Let’s say you could watch 75 channels of cable television on your PC. Would you? No. At least 99% of the time.

Time Warner Cable said Thursday that fewer than 1% of the 9,000 customers to which it had been providing basic television service to their PCs actually watched any TV that way on any given day.

And it’s not like the residents in the Mira Mesa and Tierrasanta residential areas of San Diego didn’t have a chance to warm up to the idea of getting their TV service on their PCs. The test started July 8, 2005, and it was turned off Jan. 25 of this year, after 566 days of operation.

Which should give heart to operators and programmers of video services aimed directly at the family-room TV: Long-form television is not something the average American wants to view on a computer screen, said Peter Stern, executive vice president of product management for Time Warner.

“Perhaps that’s no huge surprise, but it was still reassuring to confirm that,” he added.

The test was open only to customers who subscribed to Time Warner video and Internet services. Conventional analog- and digital-TV signals were converted to streams of packets that adhered to Internet-protocol conventions at two hubs in the San Diego area and sent to trial participants around the clock.

Basic-TV subscribers were entitled to view 15 channels, primarily local broadcast signals, while expanded-basic subscribers would receive the normal fare of mainstream cable programming, ranging from Fox News Channel to Discovery Channel to ESPN to MTV. More than 90% of the participants were expanded-basic subscribers, able to watch the normal gamut of ad-supported cable programming.
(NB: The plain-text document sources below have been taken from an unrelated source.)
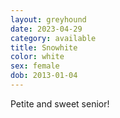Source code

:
 ```yaml
---
layout: greyhound
date: 2023-04-29
category: available
title: Snowhite
color: white
sex: female
dob: 2013-01-04
---
```

Petite and sweet senior!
Stern said the PC did not become a replacement for the television in participating homes. Instead, the channels that came into their PCs were used almost as a second thought. Viewers who used the service might be working on their computer in their office and trying to keep on top of a live sports event, like a baseball game, or the news, through a cable news channel.

“A channel like CNN or Fox can often be an ambient background channel,” he added.

The other common condition that would propel usage of a PC as a second screen in a household would be a timing conflict. If one person is watching CSI, a second American Chopper and another wants to watch Grey’s Anatomy, then the PC might get thrown into the mix to add viewing capacity.

In effect, the PC would become the TV of last resort, Stern said.

Still, Time Warner believes the trial was a success. The company learned that it could deliver 75 channels of TV to viewers through their Internet connections.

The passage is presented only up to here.